You want to have documents to protect your wishes, making sure that you leave a legacy behind for your loved ones, and if you become incapacitated — if you need help in your later life, if you're unable to speak for yourself — there is legal proof that honors your wishes. Legacy Estate Planning attorney Steve Waltar joins Suzanne to talk about the value of trusts.
Steve explains, "There's pros and cons with everything. But I was [working with] a retired pastor and his wife. I was just doing a simple will plan. And the wife says to me, 'Steve, how come Suzie Ormond says some people should have a living trust.?' I said, 'some people are worried about avoiding probate, and he says, 'we're worried about avoiding probate.' And I said, 'Some people are worried about incapacity, and she says, 'we're worried about incapacity'. Then I said, 'well, some people are kind of worried about privacy. They don't want anyone to know who gets what, when and how.' They said, 'we're worried about that.' And I said, 'would you guys like a trust?' Trusts are beneficial for so many things, maintaining privacy, avoiding court, flexibility. If you move from state to state, they are essentially a will replacement tool. They're not for everyone, but they just, they do an awful lot of things.

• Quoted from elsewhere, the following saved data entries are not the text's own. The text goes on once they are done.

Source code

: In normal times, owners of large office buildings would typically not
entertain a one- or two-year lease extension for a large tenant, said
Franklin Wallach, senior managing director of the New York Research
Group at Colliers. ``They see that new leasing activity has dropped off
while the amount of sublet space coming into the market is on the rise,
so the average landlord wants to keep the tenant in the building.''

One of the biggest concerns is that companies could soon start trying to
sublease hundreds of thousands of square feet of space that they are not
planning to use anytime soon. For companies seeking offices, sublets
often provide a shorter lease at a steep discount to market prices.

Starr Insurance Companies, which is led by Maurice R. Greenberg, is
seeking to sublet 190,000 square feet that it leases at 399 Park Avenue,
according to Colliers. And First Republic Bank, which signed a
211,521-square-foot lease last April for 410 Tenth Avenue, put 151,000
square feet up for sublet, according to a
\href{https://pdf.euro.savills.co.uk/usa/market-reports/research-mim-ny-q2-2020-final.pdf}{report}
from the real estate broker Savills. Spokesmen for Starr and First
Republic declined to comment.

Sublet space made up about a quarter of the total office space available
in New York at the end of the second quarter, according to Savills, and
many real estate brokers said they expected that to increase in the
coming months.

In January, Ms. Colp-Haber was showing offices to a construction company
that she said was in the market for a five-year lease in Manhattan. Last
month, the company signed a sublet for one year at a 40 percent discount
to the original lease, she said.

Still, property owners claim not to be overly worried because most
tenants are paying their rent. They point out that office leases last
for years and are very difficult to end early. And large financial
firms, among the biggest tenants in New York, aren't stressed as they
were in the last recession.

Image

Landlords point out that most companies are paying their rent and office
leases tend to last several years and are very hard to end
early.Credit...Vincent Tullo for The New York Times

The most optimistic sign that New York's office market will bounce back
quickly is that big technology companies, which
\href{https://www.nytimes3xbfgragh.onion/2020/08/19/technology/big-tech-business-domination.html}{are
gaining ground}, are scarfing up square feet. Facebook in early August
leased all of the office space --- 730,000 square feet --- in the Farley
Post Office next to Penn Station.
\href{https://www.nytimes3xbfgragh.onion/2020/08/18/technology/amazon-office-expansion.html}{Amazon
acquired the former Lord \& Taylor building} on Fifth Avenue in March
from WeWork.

"A living trust is a tool that was used more than 1000 years ago to get around the king's court, to get around probate. So it's a private way to own things, where you have a trustor or trustors that create it, you have trustees that manage it, and then you have beneficiaries. It's a lot like: you have a chest of drawers and you move things into it, and then you have use of them during your lifetime. Upon your death, depending on whether it's a married couple or a single couple, there's certain things that happen, and when all the trustors are gone, then it can be as simple as going outright to the beneficiaries, or you can still give them trusts with some protections for the beneficiaries.

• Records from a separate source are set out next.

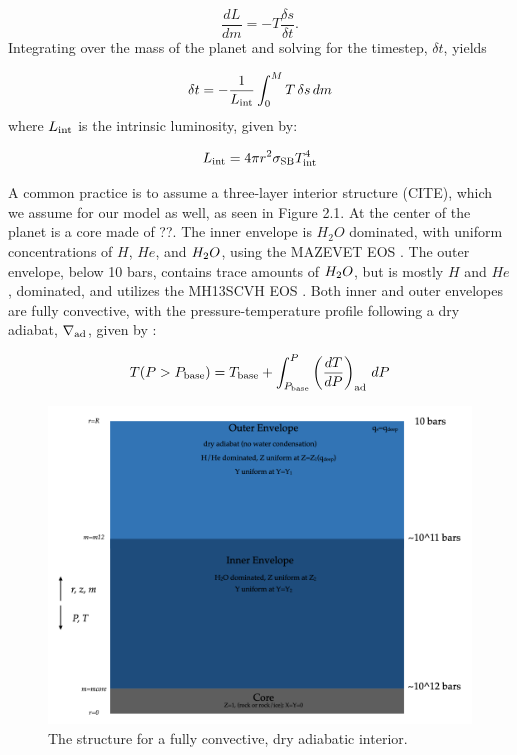 \documentclass[11pt]{ucscthesisbs}
\begin{document}
\begin{equation}
  \frac{dL}{dm}=-T\frac{\delta s}{\delta t}.
\end{equation}
Integrating over the mass of the planet and solving for the timestep, $\delta t$, yields

\begin{equation}
  \delta t=-\frac{1}{L_{\rm int}}\int_0^M T\,\delta s\,dm
\end{equation}
where $L_{\rm int}$ is the intrinsic luminosity, given by:

\begin{equation}
  L_{\rm int} = 4\pi r^{2}\sigma_{\rm SB}T_{\rm int}^{4}
\end{equation}


A common practice is to assume a three-layer interior structure (CITE), which we assume for our model as well, as seen in Figure 2.1. At the center of the planet is a core made of ??. The inner envelope is $H_{2}O$ dominated, with uniform concentrations of $H$, $He$, and $H_{\rm{2}}O$, using the MAZEVET EOS \citep{mazevet_2019}. The outer envelope, below 10 bars, contains trace amounts of $H_{\rm{2}}O$, but is mostly $H$ and $He$, dominated, and utilizes the MH13SCVH EOS \citep{miguel_2018}. Both  inner and outer envelopes are fully convective, with the pressure-temperature profile following a dry adiabat, $\nabla_{\rm ad}$, given by :

\begin{equation}
T(P>P_{\rm base}) = T_{\rm base} + \int_{P_{\rm base}}^P\left(\frac{dT}{dP}\right)_{\rm ad}\,d P
\end{equation}

\begin{figure}[ht!]
 \centerline{
  \includegraphics[width=6.0in]{figures/structure_schematic_images/structure_schematic_images.001.png}
 }
\caption[A Standard Interior Structure Model]
{The structure for a fully convective, dry adiabatic interior.}
\label{fig:standard_dry_interior}
\end{figure}
\end{document}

"On the one hand, it's generally more cost and work to set up. On the other hand, it's more likely to work, because who knows your assets better than you? So frequently when someone does a will, they don't check their life insurance or their IRA, they don't look at anything, they don't retitle anything. A trust kind of makes you look at how you own things, what should be transferred into the trust? And once you have things in the trust, it means they can't be subject to a court process of a guardianship or a probate. They're in the trust, and you have backup trustees that manage things. So it's kind of peace of mind and organizational element."